4. Create an Amazon CloudWatch metric alarm to track the CPU metric and trigger a scale-in activity 83-image-4 Here, the conditions are on the lower side. So if the CPU utilization drops below the threshold of 30% and remains there for two evaluation periods of 60 seconds each, the alarm action of triggering the Amazon EC2 Auto Scaling group’s scale-in policy would go into effect. The scale-in policy would continue to remove instances until the number of instances in the Amazon EC2 Auto Scaling group equals the desired capacity.

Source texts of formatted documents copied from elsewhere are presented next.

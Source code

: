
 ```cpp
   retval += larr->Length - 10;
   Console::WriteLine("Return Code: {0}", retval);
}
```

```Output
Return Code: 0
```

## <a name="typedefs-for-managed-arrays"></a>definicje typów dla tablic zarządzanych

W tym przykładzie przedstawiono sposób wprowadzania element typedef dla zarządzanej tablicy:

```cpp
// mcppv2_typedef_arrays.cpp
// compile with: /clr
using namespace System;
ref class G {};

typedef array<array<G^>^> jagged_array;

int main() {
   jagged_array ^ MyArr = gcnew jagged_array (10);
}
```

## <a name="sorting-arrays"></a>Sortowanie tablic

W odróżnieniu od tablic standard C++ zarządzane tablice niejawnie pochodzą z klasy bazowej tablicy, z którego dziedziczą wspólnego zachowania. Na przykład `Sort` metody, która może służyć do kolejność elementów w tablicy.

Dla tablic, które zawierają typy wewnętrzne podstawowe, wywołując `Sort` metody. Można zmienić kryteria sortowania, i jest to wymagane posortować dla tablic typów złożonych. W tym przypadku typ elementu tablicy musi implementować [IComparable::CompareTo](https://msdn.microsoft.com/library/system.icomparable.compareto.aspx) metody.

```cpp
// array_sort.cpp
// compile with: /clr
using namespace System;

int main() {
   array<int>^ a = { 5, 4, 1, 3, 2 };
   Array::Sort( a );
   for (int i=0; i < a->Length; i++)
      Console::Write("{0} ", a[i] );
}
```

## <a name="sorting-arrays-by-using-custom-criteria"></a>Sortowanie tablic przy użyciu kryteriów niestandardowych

So, that addresses the code aspect. Now, let me demonstrate the steps to test both scaling policies.

Since the Amazon EC2 Auto Scaling group tracks the CPU Utilization metric, I installed a stress utility on the EC2 instance. The user_data script has the code to install that. Then I followed the steps here: generate load to add stress to the Amazon EC2 instances. TL;DR: Connect to any Amazon EC2 instance using Session Manager and run the command sudo stress --cpu 8 --vm-bytes $(awk '/MemAvailable/{printf "%d\n", $2 * 0.9;}' < /proc/meminfo)k --vm-keep -m 1 . Press Ctrl+C to stop the script after 4 minutes. You’ll see the high percentage if you navigate to the Amazon EC2 instance’s Monitoring Tab and check for CPU utilization. You will also notice that the rising CPU utilization triggered the Amazon CloudWatch monitoring alarm, which triggers the scale-out event.

I found new activities recorded under the Activity History of the Auto Scaling group. 83-image-5 After approximately 5 minutes or so, another EC2 instance was added by the scaling policy, and I saw six instances. Even if there is high CPU consumption, there won’t be any more Amazon EC2 instances because the maximum size specified in the Amazon EC2 Auto Scaling group is 6. 83-image-6 After completing health check evaluations, the load balancer was routing traffic to all the Amazon EC2 instances. Here is the image of the load balancer’s target group. 83-image-7 Note: If you look carefully at the Instance IDs under activity history, instance IDs won’t match because after launching, the health check kept failing for one of them, and they had to be re-provisioned.

And that is how the scale-out policy works. Once I stopped the stress script [Ctrl+C], the CPU utilization was reduced to below 30%. Due to this, the Amazon CloudWatch alarm went into effect and triggered the Amazon EC2 Auto Scaling group’s scale-in policy. Gradually, the Amazon EC2 instances were removed one by one until the number of active instances equaled the desired capacity. If I had not added the scale-in policy, the number of Amazon EC2 instances would have remained high, defeating the purpose of having an auto-scaling group.

I hope you understand how the Amazon EC2 Auto Scaling group’s scaling policies work. Let me know if you have any questions.